# DIRECTIONS
Whenever a line in the following entries includes "responsive", tally it. Report nothing except the final count.
====
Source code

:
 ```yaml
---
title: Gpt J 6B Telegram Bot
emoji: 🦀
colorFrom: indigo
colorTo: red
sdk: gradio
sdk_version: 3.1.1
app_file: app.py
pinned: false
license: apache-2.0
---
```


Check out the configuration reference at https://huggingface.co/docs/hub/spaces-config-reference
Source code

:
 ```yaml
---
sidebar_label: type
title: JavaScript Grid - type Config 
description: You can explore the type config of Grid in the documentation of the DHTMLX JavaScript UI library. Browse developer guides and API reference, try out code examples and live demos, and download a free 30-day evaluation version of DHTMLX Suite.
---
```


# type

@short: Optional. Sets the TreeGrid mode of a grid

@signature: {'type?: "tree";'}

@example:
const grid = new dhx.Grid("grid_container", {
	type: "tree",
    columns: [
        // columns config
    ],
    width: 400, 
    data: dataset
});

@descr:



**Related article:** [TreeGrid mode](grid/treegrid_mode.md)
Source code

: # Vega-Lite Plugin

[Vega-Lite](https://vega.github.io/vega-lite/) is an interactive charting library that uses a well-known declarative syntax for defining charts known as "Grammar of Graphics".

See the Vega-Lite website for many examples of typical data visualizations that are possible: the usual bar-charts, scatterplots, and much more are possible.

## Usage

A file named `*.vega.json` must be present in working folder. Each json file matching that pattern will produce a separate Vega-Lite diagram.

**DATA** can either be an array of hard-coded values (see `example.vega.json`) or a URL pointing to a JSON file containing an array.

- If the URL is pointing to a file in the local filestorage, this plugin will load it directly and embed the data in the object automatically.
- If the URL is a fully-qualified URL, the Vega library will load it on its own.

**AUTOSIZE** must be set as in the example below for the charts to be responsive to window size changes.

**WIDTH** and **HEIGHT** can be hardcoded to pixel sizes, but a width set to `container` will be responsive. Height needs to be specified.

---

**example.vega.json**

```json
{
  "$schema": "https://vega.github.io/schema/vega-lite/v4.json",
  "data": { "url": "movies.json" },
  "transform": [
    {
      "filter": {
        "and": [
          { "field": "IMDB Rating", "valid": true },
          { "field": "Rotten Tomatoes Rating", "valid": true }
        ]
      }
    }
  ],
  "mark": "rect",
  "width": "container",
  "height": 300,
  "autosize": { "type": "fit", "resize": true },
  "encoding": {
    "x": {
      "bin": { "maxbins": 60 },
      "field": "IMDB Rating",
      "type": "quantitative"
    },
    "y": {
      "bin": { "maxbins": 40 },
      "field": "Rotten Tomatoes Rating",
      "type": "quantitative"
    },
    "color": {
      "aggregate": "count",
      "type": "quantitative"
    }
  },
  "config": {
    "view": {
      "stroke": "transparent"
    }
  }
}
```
====
# ANSWER FOR THE TASK
2